BEGIN Data for review
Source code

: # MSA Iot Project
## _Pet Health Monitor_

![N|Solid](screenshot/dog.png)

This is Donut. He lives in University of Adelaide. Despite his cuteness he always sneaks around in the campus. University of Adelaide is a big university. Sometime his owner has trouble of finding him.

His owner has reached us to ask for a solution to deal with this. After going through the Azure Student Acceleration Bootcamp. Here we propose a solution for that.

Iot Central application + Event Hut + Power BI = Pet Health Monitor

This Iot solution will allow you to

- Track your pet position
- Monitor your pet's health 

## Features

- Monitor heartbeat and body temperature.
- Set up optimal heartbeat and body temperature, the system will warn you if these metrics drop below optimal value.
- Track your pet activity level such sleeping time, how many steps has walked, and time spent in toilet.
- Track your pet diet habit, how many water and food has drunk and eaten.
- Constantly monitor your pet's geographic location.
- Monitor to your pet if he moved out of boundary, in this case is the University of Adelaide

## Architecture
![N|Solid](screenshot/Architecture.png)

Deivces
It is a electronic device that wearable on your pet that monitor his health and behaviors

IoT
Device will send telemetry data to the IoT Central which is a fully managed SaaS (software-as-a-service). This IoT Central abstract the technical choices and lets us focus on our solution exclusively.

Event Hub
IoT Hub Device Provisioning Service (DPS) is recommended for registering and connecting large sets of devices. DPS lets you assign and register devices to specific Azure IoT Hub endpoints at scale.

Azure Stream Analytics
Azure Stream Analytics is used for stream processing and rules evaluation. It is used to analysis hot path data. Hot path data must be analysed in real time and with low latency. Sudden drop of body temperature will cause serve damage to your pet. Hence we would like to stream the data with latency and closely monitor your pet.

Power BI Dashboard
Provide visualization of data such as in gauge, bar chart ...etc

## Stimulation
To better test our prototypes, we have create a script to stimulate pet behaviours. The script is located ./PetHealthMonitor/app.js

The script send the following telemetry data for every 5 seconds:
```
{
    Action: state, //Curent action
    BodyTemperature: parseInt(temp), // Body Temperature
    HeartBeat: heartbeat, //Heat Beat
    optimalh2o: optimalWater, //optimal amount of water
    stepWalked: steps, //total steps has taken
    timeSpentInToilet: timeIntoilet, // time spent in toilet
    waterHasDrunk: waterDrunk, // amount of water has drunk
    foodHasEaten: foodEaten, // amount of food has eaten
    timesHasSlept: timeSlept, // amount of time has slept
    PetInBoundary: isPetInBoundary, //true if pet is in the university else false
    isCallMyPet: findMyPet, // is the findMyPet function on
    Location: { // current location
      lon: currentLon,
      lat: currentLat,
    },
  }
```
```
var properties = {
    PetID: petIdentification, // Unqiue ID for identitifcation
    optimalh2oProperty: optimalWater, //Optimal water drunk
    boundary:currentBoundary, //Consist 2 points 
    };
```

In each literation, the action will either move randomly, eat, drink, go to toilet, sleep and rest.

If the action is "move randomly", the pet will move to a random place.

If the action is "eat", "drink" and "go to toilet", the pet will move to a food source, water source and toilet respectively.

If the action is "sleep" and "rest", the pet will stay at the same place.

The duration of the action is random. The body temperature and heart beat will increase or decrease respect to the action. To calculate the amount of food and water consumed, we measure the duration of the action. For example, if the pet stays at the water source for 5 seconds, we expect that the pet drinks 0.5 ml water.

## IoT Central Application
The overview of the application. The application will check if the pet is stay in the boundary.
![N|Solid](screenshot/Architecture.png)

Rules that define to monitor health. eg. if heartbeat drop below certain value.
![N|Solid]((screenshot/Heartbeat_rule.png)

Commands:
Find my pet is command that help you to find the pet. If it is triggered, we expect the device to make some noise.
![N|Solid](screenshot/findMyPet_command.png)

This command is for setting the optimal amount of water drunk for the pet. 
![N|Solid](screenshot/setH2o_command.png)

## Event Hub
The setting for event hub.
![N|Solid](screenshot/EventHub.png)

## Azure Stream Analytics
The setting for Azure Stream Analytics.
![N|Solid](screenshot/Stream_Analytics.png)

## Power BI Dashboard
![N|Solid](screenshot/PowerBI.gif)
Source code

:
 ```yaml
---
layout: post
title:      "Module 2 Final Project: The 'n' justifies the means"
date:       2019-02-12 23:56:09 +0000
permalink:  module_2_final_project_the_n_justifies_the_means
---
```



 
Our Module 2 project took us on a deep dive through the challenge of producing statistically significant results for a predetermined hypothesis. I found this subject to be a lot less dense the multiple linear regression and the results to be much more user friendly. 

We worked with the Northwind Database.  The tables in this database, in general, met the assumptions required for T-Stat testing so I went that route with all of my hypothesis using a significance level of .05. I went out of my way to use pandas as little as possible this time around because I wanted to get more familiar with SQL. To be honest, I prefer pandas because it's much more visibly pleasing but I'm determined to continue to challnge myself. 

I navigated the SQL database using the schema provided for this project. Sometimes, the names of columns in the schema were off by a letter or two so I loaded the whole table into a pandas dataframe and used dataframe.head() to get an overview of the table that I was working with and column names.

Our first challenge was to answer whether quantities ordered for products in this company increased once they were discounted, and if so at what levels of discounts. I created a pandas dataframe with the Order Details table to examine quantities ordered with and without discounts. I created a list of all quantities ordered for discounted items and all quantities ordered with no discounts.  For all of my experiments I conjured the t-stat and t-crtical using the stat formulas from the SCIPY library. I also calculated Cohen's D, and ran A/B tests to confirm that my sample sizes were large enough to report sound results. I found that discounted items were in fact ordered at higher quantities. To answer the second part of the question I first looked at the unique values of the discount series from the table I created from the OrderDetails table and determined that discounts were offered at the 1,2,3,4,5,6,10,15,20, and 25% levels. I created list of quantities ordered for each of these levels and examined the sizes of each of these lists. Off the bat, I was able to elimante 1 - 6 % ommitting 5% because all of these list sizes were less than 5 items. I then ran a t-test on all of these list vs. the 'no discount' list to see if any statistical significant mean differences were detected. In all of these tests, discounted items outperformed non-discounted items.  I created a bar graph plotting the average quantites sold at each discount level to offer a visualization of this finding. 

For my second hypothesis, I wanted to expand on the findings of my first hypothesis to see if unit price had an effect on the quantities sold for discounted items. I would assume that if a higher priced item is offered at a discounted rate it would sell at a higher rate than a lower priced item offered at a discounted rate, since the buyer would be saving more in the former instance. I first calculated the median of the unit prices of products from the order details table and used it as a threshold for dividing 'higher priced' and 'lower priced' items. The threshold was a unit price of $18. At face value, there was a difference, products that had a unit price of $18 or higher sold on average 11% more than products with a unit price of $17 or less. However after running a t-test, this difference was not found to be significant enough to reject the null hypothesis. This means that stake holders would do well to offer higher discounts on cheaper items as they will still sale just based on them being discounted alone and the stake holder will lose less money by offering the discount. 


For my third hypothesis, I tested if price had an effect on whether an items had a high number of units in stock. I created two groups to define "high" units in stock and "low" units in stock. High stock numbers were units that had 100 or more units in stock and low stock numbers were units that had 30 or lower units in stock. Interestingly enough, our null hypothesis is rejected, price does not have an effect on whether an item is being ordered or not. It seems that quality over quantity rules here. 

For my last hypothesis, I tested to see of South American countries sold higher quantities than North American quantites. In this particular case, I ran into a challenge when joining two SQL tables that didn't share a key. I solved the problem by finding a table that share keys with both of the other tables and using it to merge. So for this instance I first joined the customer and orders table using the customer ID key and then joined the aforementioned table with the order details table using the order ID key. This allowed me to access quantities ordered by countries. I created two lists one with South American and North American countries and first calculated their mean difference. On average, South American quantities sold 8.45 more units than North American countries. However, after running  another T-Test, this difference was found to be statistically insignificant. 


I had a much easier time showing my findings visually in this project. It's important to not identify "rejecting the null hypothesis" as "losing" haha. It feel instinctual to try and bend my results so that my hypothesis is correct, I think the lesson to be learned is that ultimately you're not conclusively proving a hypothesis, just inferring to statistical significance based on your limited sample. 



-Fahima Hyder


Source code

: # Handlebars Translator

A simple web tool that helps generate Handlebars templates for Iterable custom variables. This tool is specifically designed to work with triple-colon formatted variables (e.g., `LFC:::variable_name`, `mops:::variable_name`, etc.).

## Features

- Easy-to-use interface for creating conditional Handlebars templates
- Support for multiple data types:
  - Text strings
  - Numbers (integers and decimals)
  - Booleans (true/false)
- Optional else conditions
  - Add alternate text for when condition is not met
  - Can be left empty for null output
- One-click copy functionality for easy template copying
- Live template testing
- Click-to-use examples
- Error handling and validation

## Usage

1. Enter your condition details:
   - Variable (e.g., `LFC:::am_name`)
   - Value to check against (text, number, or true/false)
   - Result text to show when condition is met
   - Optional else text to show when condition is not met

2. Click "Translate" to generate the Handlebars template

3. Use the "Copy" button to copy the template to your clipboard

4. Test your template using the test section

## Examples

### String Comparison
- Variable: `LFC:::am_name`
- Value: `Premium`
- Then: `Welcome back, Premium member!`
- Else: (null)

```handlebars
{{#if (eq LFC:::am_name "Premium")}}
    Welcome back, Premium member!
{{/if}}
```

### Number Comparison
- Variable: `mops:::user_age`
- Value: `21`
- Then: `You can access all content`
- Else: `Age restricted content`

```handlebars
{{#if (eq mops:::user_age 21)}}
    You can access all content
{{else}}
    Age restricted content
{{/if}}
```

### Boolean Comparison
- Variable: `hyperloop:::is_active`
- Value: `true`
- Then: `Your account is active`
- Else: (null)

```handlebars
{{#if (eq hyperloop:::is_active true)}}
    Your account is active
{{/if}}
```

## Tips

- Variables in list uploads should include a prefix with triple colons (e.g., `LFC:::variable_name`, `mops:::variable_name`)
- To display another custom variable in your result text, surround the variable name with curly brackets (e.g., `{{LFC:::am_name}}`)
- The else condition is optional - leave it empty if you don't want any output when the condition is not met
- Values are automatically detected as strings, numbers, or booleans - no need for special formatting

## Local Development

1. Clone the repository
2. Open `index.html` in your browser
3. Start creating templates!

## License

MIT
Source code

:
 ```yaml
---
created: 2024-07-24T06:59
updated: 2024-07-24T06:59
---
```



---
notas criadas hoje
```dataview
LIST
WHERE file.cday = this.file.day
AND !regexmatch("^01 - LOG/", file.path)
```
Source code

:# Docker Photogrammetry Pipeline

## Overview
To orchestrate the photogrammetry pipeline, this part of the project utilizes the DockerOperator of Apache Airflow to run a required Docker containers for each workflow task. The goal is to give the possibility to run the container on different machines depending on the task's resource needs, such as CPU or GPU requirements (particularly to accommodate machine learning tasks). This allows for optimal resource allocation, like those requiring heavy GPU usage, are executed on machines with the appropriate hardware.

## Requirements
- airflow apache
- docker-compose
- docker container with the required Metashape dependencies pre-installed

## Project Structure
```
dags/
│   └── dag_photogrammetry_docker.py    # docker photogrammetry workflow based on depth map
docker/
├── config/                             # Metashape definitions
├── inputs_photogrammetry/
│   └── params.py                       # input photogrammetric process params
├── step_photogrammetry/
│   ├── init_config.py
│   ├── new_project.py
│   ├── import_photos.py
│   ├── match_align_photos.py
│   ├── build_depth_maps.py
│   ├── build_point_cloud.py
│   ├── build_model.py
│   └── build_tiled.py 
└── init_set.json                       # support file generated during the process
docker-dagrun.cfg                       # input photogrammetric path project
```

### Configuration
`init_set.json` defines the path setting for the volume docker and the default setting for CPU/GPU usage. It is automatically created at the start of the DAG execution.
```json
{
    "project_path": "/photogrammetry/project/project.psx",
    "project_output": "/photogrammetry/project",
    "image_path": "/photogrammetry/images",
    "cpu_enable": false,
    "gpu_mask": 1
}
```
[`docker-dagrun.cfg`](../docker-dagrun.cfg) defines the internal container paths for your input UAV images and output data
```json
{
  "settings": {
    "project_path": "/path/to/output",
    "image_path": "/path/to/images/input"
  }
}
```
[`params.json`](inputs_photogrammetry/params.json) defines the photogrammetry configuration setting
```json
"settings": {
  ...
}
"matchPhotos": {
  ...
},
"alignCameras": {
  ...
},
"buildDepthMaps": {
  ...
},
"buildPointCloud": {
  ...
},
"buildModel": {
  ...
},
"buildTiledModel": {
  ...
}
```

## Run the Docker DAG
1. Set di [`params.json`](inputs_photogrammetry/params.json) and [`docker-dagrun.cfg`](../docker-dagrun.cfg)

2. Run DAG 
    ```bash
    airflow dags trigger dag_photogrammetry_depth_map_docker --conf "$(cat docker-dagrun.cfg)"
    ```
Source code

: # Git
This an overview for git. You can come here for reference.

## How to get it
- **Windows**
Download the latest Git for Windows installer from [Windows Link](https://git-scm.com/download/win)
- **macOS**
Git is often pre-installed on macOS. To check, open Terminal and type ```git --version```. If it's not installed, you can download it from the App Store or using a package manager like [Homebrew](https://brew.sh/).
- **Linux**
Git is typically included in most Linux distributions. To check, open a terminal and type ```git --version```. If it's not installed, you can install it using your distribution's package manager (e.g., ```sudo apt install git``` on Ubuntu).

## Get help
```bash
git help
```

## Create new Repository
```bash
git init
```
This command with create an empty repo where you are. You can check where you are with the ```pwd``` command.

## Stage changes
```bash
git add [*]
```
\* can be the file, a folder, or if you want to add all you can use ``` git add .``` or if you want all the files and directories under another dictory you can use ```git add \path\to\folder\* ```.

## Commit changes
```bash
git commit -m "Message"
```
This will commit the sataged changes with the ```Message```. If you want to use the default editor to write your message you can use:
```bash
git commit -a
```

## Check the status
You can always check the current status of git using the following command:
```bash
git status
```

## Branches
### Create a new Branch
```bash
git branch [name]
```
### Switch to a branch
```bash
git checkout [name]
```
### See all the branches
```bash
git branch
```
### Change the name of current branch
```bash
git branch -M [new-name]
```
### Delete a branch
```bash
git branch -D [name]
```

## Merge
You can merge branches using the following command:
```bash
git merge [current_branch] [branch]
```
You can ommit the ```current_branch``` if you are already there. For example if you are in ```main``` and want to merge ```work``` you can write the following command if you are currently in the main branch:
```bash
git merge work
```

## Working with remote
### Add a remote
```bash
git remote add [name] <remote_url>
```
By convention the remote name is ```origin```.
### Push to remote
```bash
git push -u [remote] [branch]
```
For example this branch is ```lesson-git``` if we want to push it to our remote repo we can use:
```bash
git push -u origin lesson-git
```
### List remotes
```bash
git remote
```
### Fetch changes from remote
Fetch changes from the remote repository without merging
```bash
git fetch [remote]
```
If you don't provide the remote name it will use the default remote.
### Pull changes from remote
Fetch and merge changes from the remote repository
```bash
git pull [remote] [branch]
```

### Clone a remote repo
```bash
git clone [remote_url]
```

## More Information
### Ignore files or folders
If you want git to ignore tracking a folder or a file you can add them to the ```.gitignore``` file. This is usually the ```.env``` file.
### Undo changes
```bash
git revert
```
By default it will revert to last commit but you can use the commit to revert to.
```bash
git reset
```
END Data for review
**What you should do**
For every line in the listing above that contains "dags", copy that line.

**Completed exercise**
dags/
    airflow dags trigger dag_photogrammetry_depth_map_docker --conf "$(cat docker-dagrun.cfg)"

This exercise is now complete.